The strongest part of the film, in my opinion, is the treatment of the bailout, the "financial coup d'etat" in which the secretary for Goldman Sachs, Henry Paulson, organised the expropriation of the public treasury to the tune of $750bn (just for starters) so that favoured banks could build up their capital stock. Where, you may still be wondering, did all that money go? Answer: no one knows. Congressional overseers don't know, and the banks aren't telling because no clause in the bailout compelled them to. And it isn't just the money. There was the attempt to change the law so that the treasury could more or less do as it wished to siphon money to finance-capital without court review or oversight. There was the stitch-up of Congress, the campaign to deflect public opposition, and the threats of martial law. However the handling of Obama's part in this jack, presumably based on the faint hope that he would do something differently, is exceptionally delicate. Congresswoman Marcy Kaptur alludes to it, but beyond that there is no discussion of Obama's decision to use his popularity and bargaining clout with Congress to force the bailout through. In that respect, the film was dated before it was even distributed. Most Americans are furious about TARP and its successors, and this is one of the biggest factors in the rapid drop in support for Obama and the Democrats. And Moore is far too nice to Bernie Sanders who, even if he calls himself a socialist, isn't to the left of many liberal Democrats.
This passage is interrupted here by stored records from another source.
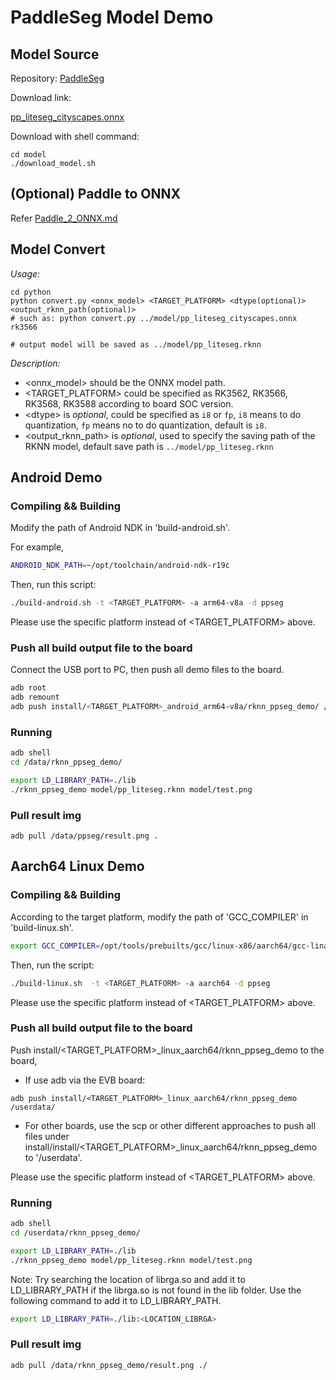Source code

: # PaddleSeg Model Demo
## Model Source

Repository: [PaddleSeg](https://github.com/PaddlePaddle/PaddleSeg/tree/release/2.8)

Download link: 

[pp_liteseg_cityscapes.onnx](https://ftzr.zbox.filez.com/v2/delivery/data/95f00b0fc900458ba134f8b180b3f7a1/examples/ppseg/pp_liteseg_cityscapes.onnx)

Download with shell command:

```
cd model
./download_model.sh
```



## (Optional) Paddle to ONNX

Refer [Paddle_2_ONNX.md](./Paddle_2_ONNX.md)



## Model Convert

*Usage:*

```
cd python
python convert.py <onnx_model> <TARGET_PLATFORM> <dtype(optional)> <output_rknn_path(optional)>
# such as: python convert.py ../model/pp_liteseg_cityscapes.onnx rk3566

# output model will be saved as ../model/pp_liteseg.rknn
```

*Description:*

- <onnx_model> should be the ONNX model path.
- <TARGET_PLATFORM>  could be specified as RK3562, RK3566, RK3568, RK3588 according to board SOC version.
- <dtype\> is *optional*, could be specified as `i8` or `fp`, `i8` means to do quantization, `fp` means no to do quantization, default is `i8`.
- <output_rknn_path> is *optional*, used to specify the saving path of the RKNN model, default save path is `../model/pp_liteseg.rknn`


## Android Demo

### Compiling && Building

Modify the path of Android NDK in 'build-android.sh'.

For example,

```sh
ANDROID_NDK_PATH=~/opt/toolchain/android-ndk-r19c
```

Then, run this script:

```sh
./build-android.sh -t <TARGET_PLATFORM> -a arm64-v8a -d ppseg
```

Please use the specific platform instead of <TARGET_PLATFORM> above.

### Push all build output file to the board

Connect the USB port to PC, then push all demo files to the board.

```sh
adb root
adb remount
adb push install/<TARGET_PLATFORM>_android_arm64-v8a/rknn_ppseg_demo/ /data/
```

### Running

```sh
adb shell
cd /data/rknn_ppseg_demo/

export LD_LIBRARY_PATH=./lib
./rknn_ppseg_demo model/pp_liteseg.rknn model/test.png
```

### Pull result img

```
adb pull /data/ppseg/result.png .
```





## Aarch64 Linux Demo

### Compiling && Building

According to the target platform, modify the path of 'GCC_COMPILER' in 'build-linux.sh'.

```sh
export GCC_COMPILER=/opt/tools/prebuilts/gcc/linux-x86/aarch64/gcc-linaro-6.3.1-2017.05-x86_64_aarch64-linux-gnu/bin/aarch64-linux-gnu
```

Then, run the script:

```sh
./build-linux.sh  -t <TARGET_PLATFORM> -a aarch64 -d ppseg
```

Please use the specific platform instead of <TARGET_PLATFORM> above.

### Push all build output file to the board


Push install/<TARGET_PLATFORM>_linux_aarch64/rknn_ppseg_demo to the board,

- If use adb via the EVB board:

```
adb push install/<TARGET_PLATFORM>_linux_aarch64/rknn_ppseg_demo /userdata/
```

- For other boards, use the scp or other different approaches to push all files under install/install/<TARGET_PLATFORM>_linux_aarch64/rknn_ppseg_demo to '/userdata'.

Please use the specific platform instead of <TARGET_PLATFORM> above.

### Running

```sh
adb shell
cd /userdata/rknn_ppseg_demo/

export LD_LIBRARY_PATH=./lib
./rknn_ppseg_demo model/pp_liteseg.rknn model/test.png
```

Note: Try searching the location of librga.so and add it to LD_LIBRARY_PATH if the librga.so is not found in the lib folder.
Use the following command to add it to LD_LIBRARY_PATH.

```sh
export LD_LIBRARY_PATH=./lib:<LOCATION_LIBRGA>
```

### Pull result img

```
adb pull /data/rknn_ppseg_demo/result.png ./
```

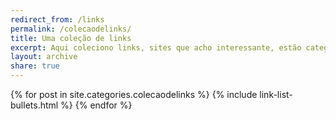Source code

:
 ```yaml
---
redirect_from: /links
permalink: /colecaodelinks/
title: Uma coleção de links
excerpt: Aqui coleciono links, sites que acho interessante, estão categorizados pelas tags que representam.
layout: archive
share: true 
---
```

<div class="bullets">
{% for post in site.categories.colecaodelinks %}
   {% include link-list-bullets.html %}
{% endfor %}
</div><!-- /.bullets -->
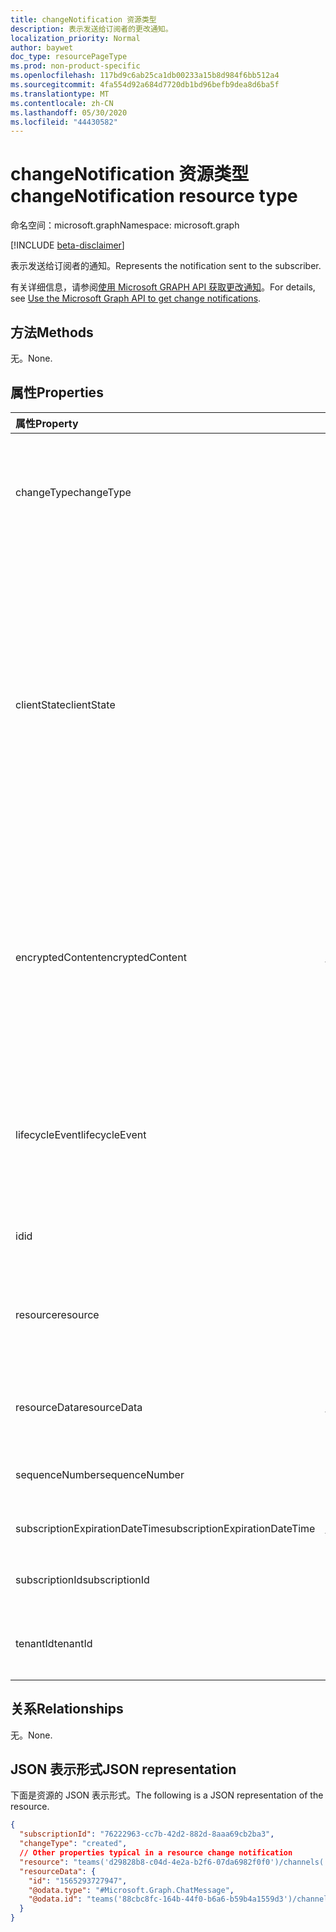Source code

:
 ```yaml
---
title: changeNotification 资源类型
description: 表示发送给订阅者的更改通知。
localization_priority: Normal
author: baywet
doc_type: resourcePageType
ms.prod: non-product-specific
ms.openlocfilehash: 117bd9c6ab25ca1db00233a15b8d984f6bb512a4
ms.sourcegitcommit: 4fa554d92a684d7720db1bd96befb9dea8d6ba5f
ms.translationtype: MT
ms.contentlocale: zh-CN
ms.lasthandoff: 05/30/2020
ms.locfileid: "44430582"
---
```

# <a name="changenotification-resource-type"></a><span data-ttu-id="f6f94-103">changeNotification 资源类型</span><span class="sxs-lookup"><span data-stu-id="f6f94-103">changeNotification resource type</span></span>

<span data-ttu-id="f6f94-104">命名空间：microsoft.graph</span><span class="sxs-lookup"><span data-stu-id="f6f94-104">Namespace: microsoft.graph</span></span>

[!INCLUDE [beta-disclaimer](../../includes/beta-disclaimer.md)]

<span data-ttu-id="f6f94-105">表示发送给订阅者的通知。</span><span class="sxs-lookup"><span data-stu-id="f6f94-105">Represents the notification sent to the subscriber.</span></span>

<span data-ttu-id="f6f94-106">有关详细信息，请参阅[使用 Microsoft GRAPH API 获取更改通知](webhooks.md)。</span><span class="sxs-lookup"><span data-stu-id="f6f94-106">For details, see [Use the Microsoft Graph API to get change notifications](webhooks.md).</span></span>

## <a name="methods"></a><span data-ttu-id="f6f94-107">方法</span><span class="sxs-lookup"><span data-stu-id="f6f94-107">Methods</span></span>

<span data-ttu-id="f6f94-108">无。</span><span class="sxs-lookup"><span data-stu-id="f6f94-108">None.</span></span>

## <a name="properties"></a><span data-ttu-id="f6f94-109">属性</span><span class="sxs-lookup"><span data-stu-id="f6f94-109">Properties</span></span>

| <span data-ttu-id="f6f94-110">属性</span><span class="sxs-lookup"><span data-stu-id="f6f94-110">Property</span></span> | <span data-ttu-id="f6f94-111">类型</span><span class="sxs-lookup"><span data-stu-id="f6f94-111">Type</span></span> | <span data-ttu-id="f6f94-112">说明</span><span class="sxs-lookup"><span data-stu-id="f6f94-112">Description</span></span> |
|:---------|:-----|:------------|
| <span data-ttu-id="f6f94-113">changeType</span><span class="sxs-lookup"><span data-stu-id="f6f94-113">changeType</span></span> | <span data-ttu-id="f6f94-114">string</span><span class="sxs-lookup"><span data-stu-id="f6f94-114">string</span></span> | <span data-ttu-id="f6f94-115">指示将引发更改通知的更改的类型。</span><span class="sxs-lookup"><span data-stu-id="f6f94-115">Indicates the type of change that will raised the change notification.</span></span> <span data-ttu-id="f6f94-116">支持的值是：`created`、`updated`、`deleted`。</span><span class="sxs-lookup"><span data-stu-id="f6f94-116">The supported values are: `created`, `updated`, `deleted`.</span></span> <span data-ttu-id="f6f94-117">必填。</span><span class="sxs-lookup"><span data-stu-id="f6f94-117">Required.</span></span> |
| <span data-ttu-id="f6f94-118">clientState</span><span class="sxs-lookup"><span data-stu-id="f6f94-118">clientState</span></span> | <span data-ttu-id="f6f94-119">string</span><span class="sxs-lookup"><span data-stu-id="f6f94-119">string</span></span> | <span data-ttu-id="f6f94-120">在订阅请求中指定的**clientState**属性的值（如果有）。</span><span class="sxs-lookup"><span data-stu-id="f6f94-120">Value of the **clientState** property sent specified in the subscription request (if any).</span></span> <span data-ttu-id="f6f94-121">最大长度为 255 个字符。</span><span class="sxs-lookup"><span data-stu-id="f6f94-121">The maximum length is 255 characters.</span></span> <span data-ttu-id="f6f94-122">客户端可以通过将随订阅发送的**clientState**属性的值与每个更改通知接收的**clientState**属性的值进行比较，来检查更改通知是否来自服务。</span><span class="sxs-lookup"><span data-stu-id="f6f94-122">The client can check that the change notification came from the service by comparing the value of the **clientState** property sent with the subscription with the value of the **clientState** property received with each change notification.</span></span> <span data-ttu-id="f6f94-123">可选。</span><span class="sxs-lookup"><span data-stu-id="f6f94-123">Optional.</span></span> |
| <span data-ttu-id="f6f94-124">encryptedContent</span><span class="sxs-lookup"><span data-stu-id="f6f94-124">encryptedContent</span></span> | [<span data-ttu-id="f6f94-125">changeNotificationEncryptedContent</span><span class="sxs-lookup"><span data-stu-id="f6f94-125">microsoft.graph.changeNotificationEncryptedContent</span></span>](changenotificationencryptedcontent.md) | <span data-ttu-id="f6f94-126">预览随更改通知附加的加密内容。</span><span class="sxs-lookup"><span data-stu-id="f6f94-126">(Preview) Encrypted content attached with the change notification.</span></span> <span data-ttu-id="f6f94-127">仅当**encryptionCertificate**和**includeResourceData**在订阅请求期间定义并且资源支持它时才提供。</span><span class="sxs-lookup"><span data-stu-id="f6f94-127">Only provided if **encryptionCertificate** and **includeResourceData** were defined during the subscription request and if the resource supports it.</span></span> <span data-ttu-id="f6f94-128">可选</span><span class="sxs-lookup"><span data-stu-id="f6f94-128">Optional</span></span> |
| <span data-ttu-id="f6f94-129">lifecycleEvent</span><span class="sxs-lookup"><span data-stu-id="f6f94-129">lifecycleEvent</span></span> | <span data-ttu-id="f6f94-130">string</span><span class="sxs-lookup"><span data-stu-id="f6f94-130">string</span></span> | <span data-ttu-id="f6f94-131">如果当前通知是生命周期通知，则为生命周期通知的类型。</span><span class="sxs-lookup"><span data-stu-id="f6f94-131">The type of lifecycle notification if the current notification is a lifecycle notification.</span></span> <span data-ttu-id="f6f94-132">可选。</span><span class="sxs-lookup"><span data-stu-id="f6f94-132">Optional.</span></span> <span data-ttu-id="f6f94-133">支持的值为 `missed` 、 `removed` 、 `reauthorizationRequired` 。</span><span class="sxs-lookup"><span data-stu-id="f6f94-133">Supported values are `missed`, `removed`, `reauthorizationRequired`.</span></span> |
| <span data-ttu-id="f6f94-134">id</span><span class="sxs-lookup"><span data-stu-id="f6f94-134">id</span></span> | <span data-ttu-id="f6f94-135">字符串</span><span class="sxs-lookup"><span data-stu-id="f6f94-135">string</span></span> | <span data-ttu-id="f6f94-136">通知的唯一 ID。</span><span class="sxs-lookup"><span data-stu-id="f6f94-136">Unique ID for the notification.</span></span> <span data-ttu-id="f6f94-137">可选。</span><span class="sxs-lookup"><span data-stu-id="f6f94-137">Optional.</span></span> |
| <span data-ttu-id="f6f94-138">resource</span><span class="sxs-lookup"><span data-stu-id="f6f94-138">resource</span></span> | <span data-ttu-id="f6f94-139">string</span><span class="sxs-lookup"><span data-stu-id="f6f94-139">string</span></span> | <span data-ttu-id="f6f94-140">发出更改通知的资源的 URI （相对于） `https://graph.microsoft.com` 。</span><span class="sxs-lookup"><span data-stu-id="f6f94-140">The URI of the resource that emitted the change notification relative to `https://graph.microsoft.com`.</span></span> <span data-ttu-id="f6f94-141">必填。</span><span class="sxs-lookup"><span data-stu-id="f6f94-141">Required.</span></span> |
| <span data-ttu-id="f6f94-142">resourceData</span><span class="sxs-lookup"><span data-stu-id="f6f94-142">resourceData</span></span> | [<span data-ttu-id="f6f94-143">resourceData</span><span class="sxs-lookup"><span data-stu-id="f6f94-143">microsoft.graph.resourceData</span></span>](resourcedata.md) | <span data-ttu-id="f6f94-144">此属性的内容取决于要订阅资源的类型。</span><span class="sxs-lookup"><span data-stu-id="f6f94-144">The content of this property depends on the type of resource being subscribed to.</span></span> <span data-ttu-id="f6f94-145">必填。</span><span class="sxs-lookup"><span data-stu-id="f6f94-145">Required.</span></span> |
| <span data-ttu-id="f6f94-146">sequenceNumber</span><span class="sxs-lookup"><span data-stu-id="f6f94-146">sequenceNumber</span></span> | <span data-ttu-id="f6f94-147">int</span><span class="sxs-lookup"><span data-stu-id="f6f94-147">int</span></span> | <span data-ttu-id="f6f94-148">可用于确保收到的通知按顺序进行。</span><span class="sxs-lookup"><span data-stu-id="f6f94-148">Can be used to make sure received notifications are in order.</span></span> <span data-ttu-id="f6f94-149">可选。</span><span class="sxs-lookup"><span data-stu-id="f6f94-149">Optional.</span></span> |
| <span data-ttu-id="f6f94-150">subscriptionExpirationDateTime</span><span class="sxs-lookup"><span data-stu-id="f6f94-150">subscriptionExpirationDateTime</span></span> | [<span data-ttu-id="f6f94-151">dateTime</span><span class="sxs-lookup"><span data-stu-id="f6f94-151">dateTime</span></span>](https://tools.ietf.org/html/rfc3339) | <span data-ttu-id="f6f94-152">订阅的过期时间。</span><span class="sxs-lookup"><span data-stu-id="f6f94-152">The expiration time for the subscription.</span></span> <span data-ttu-id="f6f94-153">必填。</span><span class="sxs-lookup"><span data-stu-id="f6f94-153">Required.</span></span> |
| <span data-ttu-id="f6f94-154">subscriptionId</span><span class="sxs-lookup"><span data-stu-id="f6f94-154">subscriptionId</span></span> | <span data-ttu-id="f6f94-155">string</span><span class="sxs-lookup"><span data-stu-id="f6f94-155">string</span></span> | <span data-ttu-id="f6f94-156">生成通知的订阅的唯一标识符。</span><span class="sxs-lookup"><span data-stu-id="f6f94-156">The unique identifier of the subscription that generated the notification.</span></span> |
| <span data-ttu-id="f6f94-157">tenantId</span><span class="sxs-lookup"><span data-stu-id="f6f94-157">tenantId</span></span> | <span data-ttu-id="f6f94-158">containerparentjob</span><span class="sxs-lookup"><span data-stu-id="f6f94-158">guid</span></span> | <span data-ttu-id="f6f94-159">从其发出更改通知的租户的唯一标识。</span><span class="sxs-lookup"><span data-stu-id="f6f94-159">The unique identified of the tenant from which the change notification originated.</span></span> |

## <a name="relationships"></a><span data-ttu-id="f6f94-160">关系</span><span class="sxs-lookup"><span data-stu-id="f6f94-160">Relationships</span></span>

<span data-ttu-id="f6f94-161">无。</span><span class="sxs-lookup"><span data-stu-id="f6f94-161">None.</span></span>

## <a name="json-representation"></a><span data-ttu-id="f6f94-162">JSON 表示形式</span><span class="sxs-lookup"><span data-stu-id="f6f94-162">JSON representation</span></span>

<span data-ttu-id="f6f94-163">下面是资源的 JSON 表示形式。</span><span class="sxs-lookup"><span data-stu-id="f6f94-163">The following is a JSON representation of the resource.</span></span>

<!-- {
  "blockType": "resource",
  "optionalProperties": [

  ],
  "@odata.type": "microsoft.graph.changeNotification"
}-->

```json
{
  "subscriptionId": "76222963-cc7b-42d2-882d-8aaa69cb2ba3",
  "changeType": "created",
  // Other properties typical in a resource change notification
  "resource": "teams('d29828b8-c04d-4e2a-b2f6-07da6982f0f0')/channels('19:f127a8c55ad949d1a238464d22f0f99e@thread.skype')/messages('1565045424600')/replies('1565047490246')",
  "resourceData": {
    "id": "1565293727947",
    "@odata.type": "#Microsoft.Graph.ChatMessage",
    "@odata.id": "teams('88cbc8fc-164b-44f0-b6a6-b59b4a1559d3')/channels('19:8d9da062ec7647d4bb1976126e788b47@thread.tacv2')/messages('1565293727947')/replies('1565293727947')"
  }
}
```

<!-- uuid: 15ee1d1f-af7b-42d9-885b-9d00db065dd9
2020-05-25 14:57:30 UTC -->
<!--
{
  "type": "#page.annotation",
  "description": "change notification resource",
  "keywords": "",
  "section": "documentation",
  "tocPath": "",
  "suppressions": []
}
-->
Capitalism: A Love Story does not involve the emotional crescendos of Moore's previous output. Think of the jarring juxtaposition, in Sicko, between the entranced exploration of European health systems and the bitterly cold treatment of America's poor by the healthcare giants. There are shocking, appalling moments in Capitalism, but these are interspersed with stories of resistance as Moore's cameras film people preventing the eviction of local families, and capture workers at Republic Windows and Doors as they force the Bank of America to back down and fund their severance packages. You're less likely to weep like a punctured ulcer, watching this, than jab your fist in the air, and start a war cry. And it's about fucking time. Forgive me, but as much as I admire Moore, I don't know if I could take him doing the "who are we, what have we become" schtick once more. There is no "we". Kaptur was more right than she knew: American capitalists aren't fellow patriots, citizens, equal before - y'know - God and whatever. They're enemies of the people. Do you hear me, Americans? They're your enemies! They're your enemies! Death to American capitalists! Death to capitalism!